Data supplied: Begin

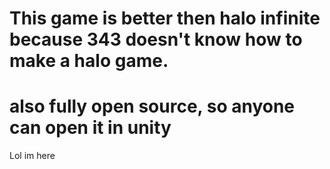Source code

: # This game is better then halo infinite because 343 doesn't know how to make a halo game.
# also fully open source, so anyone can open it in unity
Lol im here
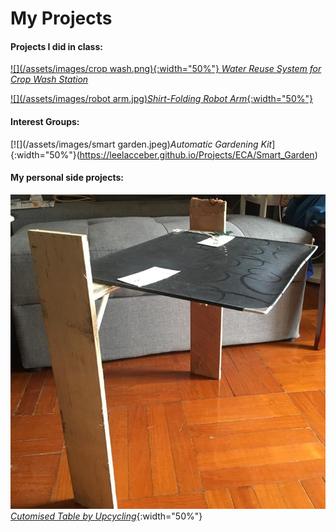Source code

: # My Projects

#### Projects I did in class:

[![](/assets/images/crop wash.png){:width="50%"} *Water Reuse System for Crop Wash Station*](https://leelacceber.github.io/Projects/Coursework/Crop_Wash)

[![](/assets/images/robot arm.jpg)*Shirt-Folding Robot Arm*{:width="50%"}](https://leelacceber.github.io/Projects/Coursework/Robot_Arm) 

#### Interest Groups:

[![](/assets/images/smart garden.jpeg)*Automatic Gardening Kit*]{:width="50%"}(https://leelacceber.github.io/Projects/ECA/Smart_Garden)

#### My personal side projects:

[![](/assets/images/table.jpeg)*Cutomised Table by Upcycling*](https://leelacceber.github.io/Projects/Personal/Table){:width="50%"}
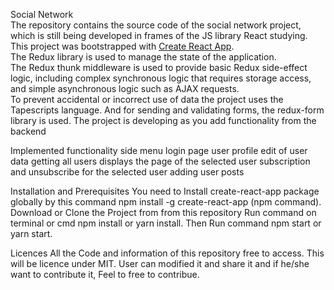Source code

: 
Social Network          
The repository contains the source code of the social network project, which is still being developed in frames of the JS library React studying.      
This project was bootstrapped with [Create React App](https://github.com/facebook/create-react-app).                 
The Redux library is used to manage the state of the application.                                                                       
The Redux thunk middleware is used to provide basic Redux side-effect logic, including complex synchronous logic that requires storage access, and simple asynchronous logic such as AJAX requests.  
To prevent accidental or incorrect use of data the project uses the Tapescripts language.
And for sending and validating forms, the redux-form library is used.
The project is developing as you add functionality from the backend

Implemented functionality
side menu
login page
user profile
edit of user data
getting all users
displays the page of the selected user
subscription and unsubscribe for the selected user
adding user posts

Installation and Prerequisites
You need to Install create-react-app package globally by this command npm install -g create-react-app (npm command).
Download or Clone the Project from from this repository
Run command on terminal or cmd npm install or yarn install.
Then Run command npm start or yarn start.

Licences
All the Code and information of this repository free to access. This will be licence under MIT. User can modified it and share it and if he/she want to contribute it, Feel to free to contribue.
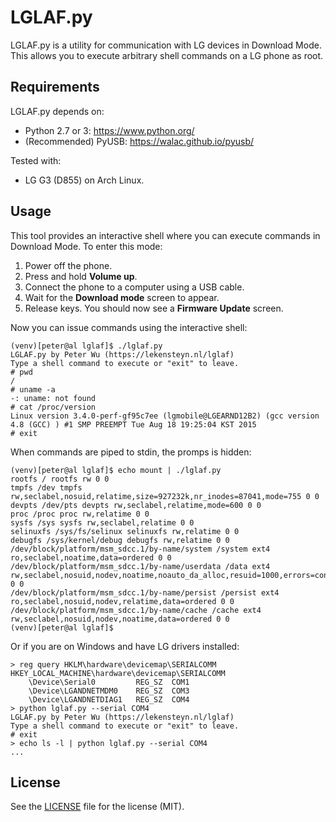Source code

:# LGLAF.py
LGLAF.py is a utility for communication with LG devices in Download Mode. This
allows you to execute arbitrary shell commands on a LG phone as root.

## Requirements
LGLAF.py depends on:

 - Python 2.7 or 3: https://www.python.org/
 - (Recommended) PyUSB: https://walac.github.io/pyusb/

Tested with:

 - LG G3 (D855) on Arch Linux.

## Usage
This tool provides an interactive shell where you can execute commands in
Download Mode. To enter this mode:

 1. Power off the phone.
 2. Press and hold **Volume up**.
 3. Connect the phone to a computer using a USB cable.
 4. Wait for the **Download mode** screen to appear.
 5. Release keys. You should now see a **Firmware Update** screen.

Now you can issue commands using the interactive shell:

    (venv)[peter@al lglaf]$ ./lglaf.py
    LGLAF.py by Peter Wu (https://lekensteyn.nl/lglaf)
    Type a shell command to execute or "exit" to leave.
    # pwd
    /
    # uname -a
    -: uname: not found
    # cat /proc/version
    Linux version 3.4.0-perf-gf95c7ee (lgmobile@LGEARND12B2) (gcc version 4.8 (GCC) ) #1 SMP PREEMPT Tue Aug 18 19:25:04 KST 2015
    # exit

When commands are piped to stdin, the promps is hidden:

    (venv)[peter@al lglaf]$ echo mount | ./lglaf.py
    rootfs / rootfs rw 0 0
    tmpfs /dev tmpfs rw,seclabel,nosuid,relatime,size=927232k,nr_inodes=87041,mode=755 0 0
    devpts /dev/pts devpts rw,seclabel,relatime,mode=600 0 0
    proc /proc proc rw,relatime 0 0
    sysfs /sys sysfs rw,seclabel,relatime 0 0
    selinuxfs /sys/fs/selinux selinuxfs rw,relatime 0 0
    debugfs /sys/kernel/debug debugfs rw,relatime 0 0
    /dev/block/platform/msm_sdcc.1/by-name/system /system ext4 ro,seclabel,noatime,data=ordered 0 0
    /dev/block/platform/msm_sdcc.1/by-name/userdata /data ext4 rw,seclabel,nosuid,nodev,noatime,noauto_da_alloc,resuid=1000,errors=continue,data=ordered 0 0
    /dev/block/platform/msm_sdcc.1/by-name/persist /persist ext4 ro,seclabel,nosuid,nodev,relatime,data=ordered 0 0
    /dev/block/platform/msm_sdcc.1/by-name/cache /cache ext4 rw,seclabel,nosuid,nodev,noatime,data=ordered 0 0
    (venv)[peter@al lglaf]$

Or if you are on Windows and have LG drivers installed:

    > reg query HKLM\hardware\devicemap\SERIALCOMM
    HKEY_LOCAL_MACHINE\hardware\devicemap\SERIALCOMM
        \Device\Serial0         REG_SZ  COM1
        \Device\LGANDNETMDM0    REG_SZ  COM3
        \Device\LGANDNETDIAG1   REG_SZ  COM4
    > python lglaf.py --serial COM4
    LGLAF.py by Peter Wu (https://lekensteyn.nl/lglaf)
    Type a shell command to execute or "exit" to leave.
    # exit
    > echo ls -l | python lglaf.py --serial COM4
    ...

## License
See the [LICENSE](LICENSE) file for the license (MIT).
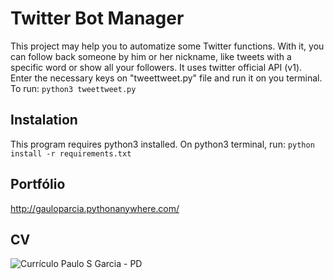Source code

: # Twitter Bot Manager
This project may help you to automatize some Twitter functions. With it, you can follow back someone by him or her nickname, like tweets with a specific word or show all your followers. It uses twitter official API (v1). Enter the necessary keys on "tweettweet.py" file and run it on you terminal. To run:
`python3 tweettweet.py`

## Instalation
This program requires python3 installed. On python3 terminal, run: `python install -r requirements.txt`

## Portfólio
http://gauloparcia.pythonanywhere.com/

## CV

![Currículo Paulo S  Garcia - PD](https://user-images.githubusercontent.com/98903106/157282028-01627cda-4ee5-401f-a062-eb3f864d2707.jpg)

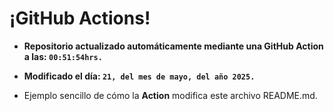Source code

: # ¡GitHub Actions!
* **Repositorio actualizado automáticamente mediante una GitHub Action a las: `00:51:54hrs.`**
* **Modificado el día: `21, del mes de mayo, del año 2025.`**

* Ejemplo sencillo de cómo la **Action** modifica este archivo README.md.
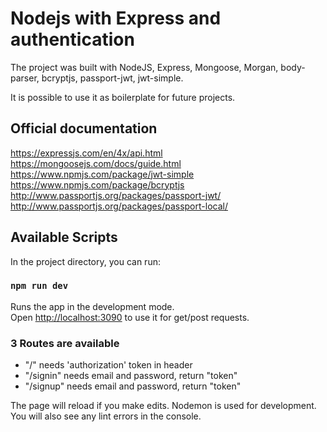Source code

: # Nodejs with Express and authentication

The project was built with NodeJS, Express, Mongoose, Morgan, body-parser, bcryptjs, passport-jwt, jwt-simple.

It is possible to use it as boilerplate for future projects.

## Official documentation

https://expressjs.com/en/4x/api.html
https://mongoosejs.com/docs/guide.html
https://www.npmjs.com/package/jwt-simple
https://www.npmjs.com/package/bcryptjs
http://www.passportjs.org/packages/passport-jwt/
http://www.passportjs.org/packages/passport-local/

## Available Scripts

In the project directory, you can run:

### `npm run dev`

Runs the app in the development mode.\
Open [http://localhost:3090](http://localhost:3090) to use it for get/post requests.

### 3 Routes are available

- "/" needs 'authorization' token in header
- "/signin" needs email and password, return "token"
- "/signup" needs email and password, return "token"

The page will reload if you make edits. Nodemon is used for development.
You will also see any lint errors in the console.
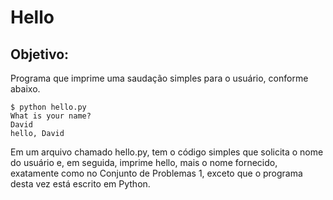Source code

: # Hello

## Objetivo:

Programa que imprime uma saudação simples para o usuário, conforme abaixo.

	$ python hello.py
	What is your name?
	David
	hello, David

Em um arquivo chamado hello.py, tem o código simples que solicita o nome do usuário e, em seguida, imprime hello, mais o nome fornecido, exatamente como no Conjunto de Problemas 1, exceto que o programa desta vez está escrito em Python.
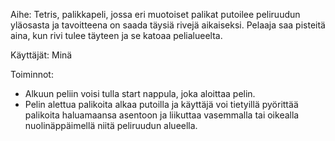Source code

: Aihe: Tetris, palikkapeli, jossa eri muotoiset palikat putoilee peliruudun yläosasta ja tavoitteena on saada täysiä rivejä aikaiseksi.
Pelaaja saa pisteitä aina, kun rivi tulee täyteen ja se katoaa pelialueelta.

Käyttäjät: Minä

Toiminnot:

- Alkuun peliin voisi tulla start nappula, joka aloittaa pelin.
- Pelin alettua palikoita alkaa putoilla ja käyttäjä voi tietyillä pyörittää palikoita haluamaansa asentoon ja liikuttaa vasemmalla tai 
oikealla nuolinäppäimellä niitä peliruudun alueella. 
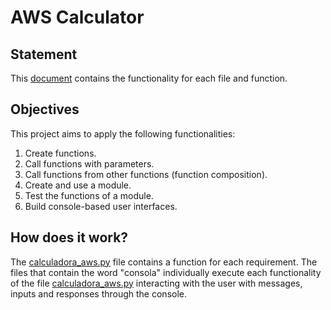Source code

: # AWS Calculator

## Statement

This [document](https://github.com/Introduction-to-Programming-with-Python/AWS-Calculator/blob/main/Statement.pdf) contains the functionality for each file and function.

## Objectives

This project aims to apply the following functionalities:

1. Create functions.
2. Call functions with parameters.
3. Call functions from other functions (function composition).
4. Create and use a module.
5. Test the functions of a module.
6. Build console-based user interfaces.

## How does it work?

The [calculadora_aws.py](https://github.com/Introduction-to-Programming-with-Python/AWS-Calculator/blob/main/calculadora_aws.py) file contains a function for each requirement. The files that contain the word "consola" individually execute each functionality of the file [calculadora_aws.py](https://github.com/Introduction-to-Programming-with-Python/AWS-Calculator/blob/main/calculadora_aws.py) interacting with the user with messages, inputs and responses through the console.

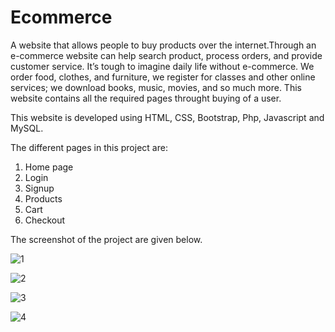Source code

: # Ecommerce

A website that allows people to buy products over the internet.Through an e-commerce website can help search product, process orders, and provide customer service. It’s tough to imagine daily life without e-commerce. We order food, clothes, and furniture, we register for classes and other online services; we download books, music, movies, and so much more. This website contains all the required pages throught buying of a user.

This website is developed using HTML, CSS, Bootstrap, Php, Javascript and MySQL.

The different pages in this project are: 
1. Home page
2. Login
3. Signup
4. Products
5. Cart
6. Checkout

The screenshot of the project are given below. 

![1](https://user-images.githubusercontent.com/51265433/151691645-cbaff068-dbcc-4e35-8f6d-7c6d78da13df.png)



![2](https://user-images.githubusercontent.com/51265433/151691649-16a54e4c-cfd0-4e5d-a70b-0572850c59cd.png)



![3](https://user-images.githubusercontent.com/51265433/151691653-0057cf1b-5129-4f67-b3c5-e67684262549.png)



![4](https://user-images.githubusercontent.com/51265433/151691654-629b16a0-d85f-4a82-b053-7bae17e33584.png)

Data supplied: End

• **What to work on**: Please reproduce, exactly as they appear above, the lines from the line containing "# AWS Calculator" up to and including the line containing "## How does it work?".

• **Output of the task**:
: # AWS Calculator

## Statement

This [document](https://github.com/Introduction-to-Programming-with-Python/AWS-Calculator/blob/main/Statement.pdf) contains the functionality for each file and function.

## Objectives

This project aims to apply the following functionalities:

1. Create functions.
2. Call functions with parameters.
3. Call functions from other functions (function composition).
4. Create and use a module.
5. Test the functions of a module.
6. Build console-based user interfaces.

## How does it work?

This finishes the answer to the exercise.